_Data in this exercise_
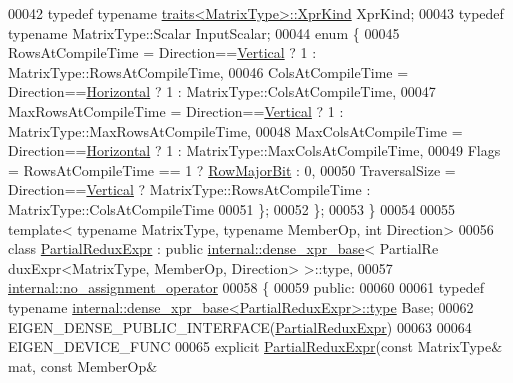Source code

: \begin{DoxyCode}
00042   \textcolor{keyword}{typedef} \textcolor{keyword}{typename} \hyperlink{struct_eigen_1_1internal_1_1traits}{traits<MatrixType>::XprKind} XprKind;
00043   \textcolor{keyword}{typedef} \textcolor{keyword}{typename} MatrixType::Scalar InputScalar;
00044   \textcolor{keyword}{enum} \{
00045     RowsAtCompileTime = Direction==\hyperlink{group__enums_ggad49a7b3738e273eb00932271b36127f7addca718e0564723df21d61b94b1198be}{Vertical}   ? 1 : MatrixType::RowsAtCompileTime,
00046     ColsAtCompileTime = Direction==\hyperlink{group__enums_ggad49a7b3738e273eb00932271b36127f7aae8a16b3b9272683c1162915f6d892be}{Horizontal} ? 1 : MatrixType::ColsAtCompileTime,
00047     MaxRowsAtCompileTime = Direction==\hyperlink{group__enums_ggad49a7b3738e273eb00932271b36127f7addca718e0564723df21d61b94b1198be}{Vertical}   ? 1 : MatrixType::MaxRowsAtCompileTime,
00048     MaxColsAtCompileTime = Direction==\hyperlink{group__enums_ggad49a7b3738e273eb00932271b36127f7aae8a16b3b9272683c1162915f6d892be}{Horizontal} ? 1 : MatrixType::MaxColsAtCompileTime,
00049     Flags = RowsAtCompileTime == 1 ? \hyperlink{group__flags_gae4f56c2a60bbe4bd2e44c5b19cbe8762}{RowMajorBit} : 0,
00050     TraversalSize = Direction==\hyperlink{group__enums_ggad49a7b3738e273eb00932271b36127f7addca718e0564723df21d61b94b1198be}{Vertical} ? MatrixType::RowsAtCompileTime :  
      MatrixType::ColsAtCompileTime
00051   \};
00052 \};
00053 \}
00054 
00055 \textcolor{keyword}{template}< \textcolor{keyword}{typename} MatrixType, \textcolor{keyword}{typename} MemberOp, \textcolor{keywordtype}{int} Direction>
00056 \textcolor{keyword}{class }\hyperlink{group___core___module_class_eigen_1_1_partial_redux_expr}{PartialReduxExpr} : \textcolor{keyword}{public} \hyperlink{struct_eigen_1_1internal_1_1dense__xpr__base}{internal::dense\_xpr\_base}< PartialRe
      duxExpr<MatrixType, MemberOp, Direction> >::type,
00057                          \hyperlink{class_eigen_1_1internal_1_1no__assignment__operator}{internal::no\_assignment\_operator}
00058 \{
00059   \textcolor{keyword}{public}:
00060 
00061     \textcolor{keyword}{typedef} \textcolor{keyword}{typename} \hyperlink{struct_eigen_1_1internal_1_1dense__xpr__base}{internal::dense\_xpr\_base<PartialReduxExpr>::type}
       Base;
00062     EIGEN\_DENSE\_PUBLIC\_INTERFACE(\hyperlink{group___core___module_class_eigen_1_1_partial_redux_expr}{PartialReduxExpr})
00063 
00064     EIGEN\_DEVICE\_FUNC
00065     \textcolor{keyword}{explicit} \hyperlink{group___core___module_class_eigen_1_1_partial_redux_expr}{PartialReduxExpr}(\textcolor{keyword}{const} MatrixType& mat, \textcolor{keyword}{const} MemberOp& 

\end{DoxyCode}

_Task goal_
Please print the entries exactly as they stand. Images are not part of the copy.

_Answer for this exercise_
Source code

: \begin{DoxyCode}
00042   \textcolor{keyword}{typedef} \textcolor{keyword}{typename} \hyperlink{struct_eigen_1_1internal_1_1traits}{traits<MatrixType>::XprKind} XprKind;
00043   \textcolor{keyword}{typedef} \textcolor{keyword}{typename} MatrixType::Scalar InputScalar;
00044   \textcolor{keyword}{enum} \{
00045     RowsAtCompileTime = Direction==\hyperlink{group__enums_ggad49a7b3738e273eb00932271b36127f7addca718e0564723df21d61b94b1198be}{Vertical}   ? 1 : MatrixType::RowsAtCompileTime,
00046     ColsAtCompileTime = Direction==\hyperlink{group__enums_ggad49a7b3738e273eb00932271b36127f7aae8a16b3b9272683c1162915f6d892be}{Horizontal} ? 1 : MatrixType::ColsAtCompileTime,
00047     MaxRowsAtCompileTime = Direction==\hyperlink{group__enums_ggad49a7b3738e273eb00932271b36127f7addca718e0564723df21d61b94b1198be}{Vertical}   ? 1 : MatrixType::MaxRowsAtCompileTime,
00048     MaxColsAtCompileTime = Direction==\hyperlink{group__enums_ggad49a7b3738e273eb00932271b36127f7aae8a16b3b9272683c1162915f6d892be}{Horizontal} ? 1 : MatrixType::MaxColsAtCompileTime,
00049     Flags = RowsAtCompileTime == 1 ? \hyperlink{group__flags_gae4f56c2a60bbe4bd2e44c5b19cbe8762}{RowMajorBit} : 0,
00050     TraversalSize = Direction==\hyperlink{group__enums_ggad49a7b3738e273eb00932271b36127f7addca718e0564723df21d61b94b1198be}{Vertical} ? MatrixType::RowsAtCompileTime :  
      MatrixType::ColsAtCompileTime
00051   \};
00052 \};
00053 \}
00054 
00055 \textcolor{keyword}{template}< \textcolor{keyword}{typename} MatrixType, \textcolor{keyword}{typename} MemberOp, \textcolor{keywordtype}{int} Direction>
00056 \textcolor{keyword}{class }\hyperlink{group___core___module_class_eigen_1_1_partial_redux_expr}{PartialReduxExpr} : \textcolor{keyword}{public} \hyperlink{struct_eigen_1_1internal_1_1dense__xpr__base}{internal::dense\_xpr\_base}< PartialRe
      duxExpr<MatrixType, MemberOp, Direction> >::type,
00057                          \hyperlink{class_eigen_1_1internal_1_1no__assignment__operator}{internal::no\_assignment\_operator}
00058 \{
00059   \textcolor{keyword}{public}:
00060 
00061     \textcolor{keyword}{typedef} \textcolor{keyword}{typename} \hyperlink{struct_eigen_1_1internal_1_1dense__xpr__base}{internal::dense\_xpr\_base<PartialReduxExpr>::type}
       Base;
00062     EIGEN\_DENSE\_PUBLIC\_INTERFACE(\hyperlink{group___core___module_class_eigen_1_1_partial_redux_expr}{PartialReduxExpr})
00063 
00064     EIGEN\_DEVICE\_FUNC
00065     \textcolor{keyword}{explicit} \hyperlink{group___core___module_class_eigen_1_1_partial_redux_expr}{PartialReduxExpr}(\textcolor{keyword}{const} MatrixType& mat, \textcolor{keyword}{const} MemberOp& 

\end{DoxyCode}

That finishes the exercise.